La secolare competizione tra le due feste principali, quella della Madonna della Stella l’8 Settembre e del SS. Salvatore il 18 agosto, ma anche la suggestiva rappresentazione della Settimana Santa e le tante feste minori, testimoniano quanto gli abitanti di Militello siano legati alle proprie tradizioni religiose e folcloristiche, esprimendo in queste occasioni forti valori sentimentali, in un clima sempre mite.

Per completare la nostra esperienza di viaggio a Militello in Val di Catania, non dimentichiamo di gustare le specialità locali e, perché no, di fare qualche acquisto da portare a casa: le Cassatelle della zia monaca, cestini di pasta frolla ripieni di mandorle, confetture, liquore, cannella e chiodi di garofano, la mostarda di fichidindia, sia secca che fresca, celebrata in tutte le sue forme nella rinomata Sagra della Mostarda e del Ficodindia, ed ancora i fasciatelli, la pipirata, i muscardini, i cannoli di ricotta, le scacciate salate ripiene di verdure selvatiche e le arance rosse di sicilia. Qui la granita al gusto di mandorla o di limone si fa ancora come un tempo.

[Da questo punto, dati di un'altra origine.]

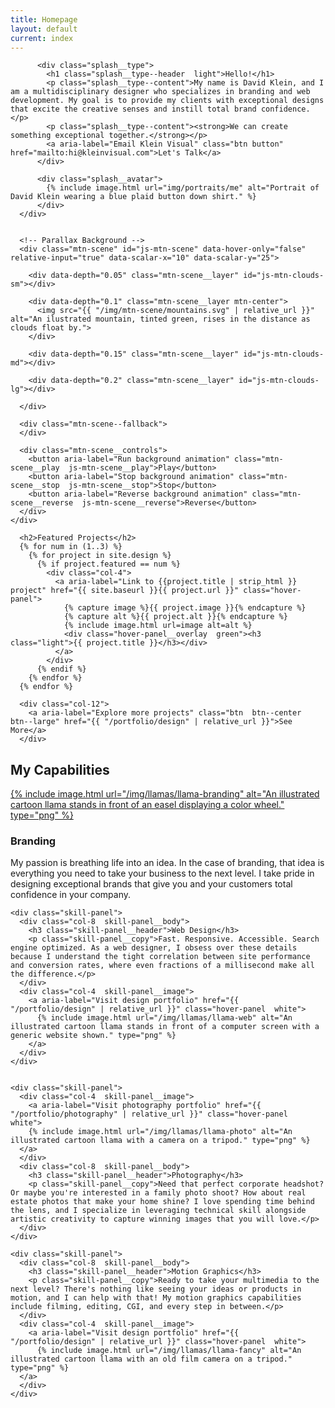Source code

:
 ```yaml
---
title: Homepage
layout: default
current: index
---
```


<main class="content  white">
  <!-- Home background & introduction -->
  <section class="splash  overflow  green" aria-label="Homepage introduction" >
    <div class="row">
      <div class="splash__intro">
      
          <div class="splash__type">
            <h1 class="splash__type--header  light">Hello!</h1>
            <p class="splash__type--content">My name is David Klein, and I am a multidisciplinary designer who specializes in branding and web development. My goal is to provide my clients with exceptional designs that excite the creative senses and instill total brand confidence.</p>
            <p class="splash__type--content"><strong>We can create something exceptional together.</strong></p>
            <a aria-label="Email Klein Visual" class="btn button" href="mailto:hi@kleinvisual.com">Let's Talk</a>
          </div>
          
          <div class="splash__avatar">
            {% include image.html url="img/portraits/me" alt="Portrait of David Klein wearing a blue plaid button down shirt." %}
          </div>
      </div>
      
      
      <!-- Parallax Background -->
      <div class="mtn-scene" id="js-mtn-scene" data-hover-only="false" relative-input="true" data-scalar-x="10" data-scalar-y="25">
      
        <div data-depth="0.05" class="mtn-scene__layer" id="js-mtn-clouds-sm"></div>
        
        <div data-depth="0.1" class="mtn-scene__layer mtn-center">
          <img src="{{ "/img/mtn-scene/mountains.svg" | relative_url }}" alt="An ilustrated mountain, tinted green, rises in the distance as clouds float by.">
        </div>
        
        <div data-depth="0.15" class="mtn-scene__layer" id="js-mtn-clouds-md"></div>
        
        <div data-depth="0.2" class="mtn-scene__layer" id="js-mtn-clouds-lg"></div>
        
      </div>
      
      <div class="mtn-scene--fallback">
      </div>
      
      <div class="mtn-scene__controls">
        <button aria-label="Run background animation" class="mtn-scene__play  js-mtn-scene__play">Play</button>
        <button aria-label="Stop background animation" class="mtn-scene__stop  js-mtn-scene__stop">Stop</button>
        <button aria-label="Reverse background animation" class="mtn-scene__reverse  js-mtn-scene__reverse">Reverse</button>
      </div>
    </div>
        
  </section>
  
  
  
  
  
  <section class="row  white  full" aria-label="Design Samples">
    
      <h2>Featured Projects</h2>
      {% for num in (1..3) %}
        {% for project in site.design %}
          {% if project.featured == num %}
            <div class="col-4">
              <a aria-label="Link to {{project.title | strip_html }} project" href="{{ site.baseurl }}{{ project.url }}" class="hover-panel">
                {% capture image %}{{ project.image }}{% endcapture %}
                {% capture alt %}{{ project.alt }}{% endcapture %}
                {% include image.html url=image alt=alt %}
                <div class="hover-panel__overlay  green"><h3 class="light">{{ project.title }}</h3></div>
              </a>
            </div>
          {% endif %}
        {% endfor %}
      {% endfor %}
      
      <div class="col-12">
        <a aria-label="Explore more projects" class="btn  btn--center  btn--large" href="{{ "/portfolio/design" | relative_url }}">See More</a>
      </div>
      
  </section>
  
  
  
  
  <section class="row  white" aria-label="Capabilities">
    <h2>My Capabilities</h2>
    <div class="skill-panel">
      <div class="col-4  skill-panel__image">
        <a aria-label="Visit design portfolio" href="{{ "/portfolio/design" | relative_url }}" class="hover-panel  white">
          {% include image.html url="/img/llamas/llama-branding" alt="An illustrated cartoon llama stands in front of an easel displaying a color wheel." type="png" %}
        </a>
      </div>
      <div class="col-8  skill-panel__body">
        <h3 class="skill-panel__header">Branding</h3>
        <p class="skill-panel__copy">My passion is breathing life into an idea. In the case of branding, that idea is everything you need to take your business to the next level. I take pride in designing exceptional brands that give you and your customers total confidence in your company.</p>
      </div>
    </div>
    
    
    
    
    <div class="skill-panel">
      <div class="col-8  skill-panel__body">
        <h3 class="skill-panel__header">Web Design</h3>
        <p class="skill-panel__copy">Fast. Responsive. Accessible. Search engine optimized. As a web designer, I obsess over these details because I understand the tight correlation between site performance and conversion rates, where even fractions of a millisecond make all the difference.</p>
      </div>
      <div class="col-4  skill-panel__image">
        <a aria-label="Visit design portfolio" href="{{ "/portfolio/design" | relative_url }}" class="hover-panel  white">
          {% include image.html url="/img/llamas/llama-web" alt="An illustrated cartoon llama stands in front of a computer screen with a generic website shown." type="png" %}
        </a> 
      </div>
    </div>
    
    
    <div class="skill-panel">
      <div class="col-4  skill-panel__image">
        <a aria-label="Visit photography portfolio" href="{{ "/portfolio/photography" | relative_url }}" class="hover-panel  white">
        {% include image.html url="/img/llamas/llama-photo" alt="An illustrated cartoon llama with a camera on a tripod." type="png" %}
      </a>
      </div>
      <div class="col-8  skill-panel__body">
        <h3 class="skill-panel__header">Photography</h3>
        <p class="skill-panel__copy">Need that perfect corporate headshot? Or maybe you're interested in a family photo shoot? How about real estate photos that make your home shine? I love spending time behind the lens, and I specialize in leveraging technical skill alongside artistic creativity to capture winning images that you will love.</p>
      </div>
    </div>
    
    <div class="skill-panel">
      <div class="col-8  skill-panel__body">
        <h3 class="skill-panel__header">Motion Graphics</h3>
        <p class="skill-panel__copy">Ready to take your multimedia to the next level? There's nothing like seeing your ideas or products in motion, and I can help with that! My motion graphics capabilities include filming, editing, CGI, and every step in between.</p>
      </div>
      <div class="col-4  skill-panel__image">
        <a aria-label="Visit design portfolio" href="{{ "/portfolio/design" | relative_url }}" class="hover-panel  white">
          {% include image.html url="/img/llamas/llama-fancy" alt="An illustrated cartoon llama with an old film camera on a tripod." type="png" %}
      </a>
      </div>
    </div>
  </section>
  
  
  
  
  
</main>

Inutile descrivere tutto, queste delizie prettamente locali meritano un assaggio, così come la visita della città e la campagna assolata che la circonda, custode di angoli di paradiso come le cascatelle dell’Oxena, il fiume che attraversa il territorio. Tutto questo merita una visita non affrettata, prendendo tempo e gustandola, così come tutti i luoghi di Sicilia, preziosi, anche se fuori dai tradizionali e più rinomati circuiti turistici.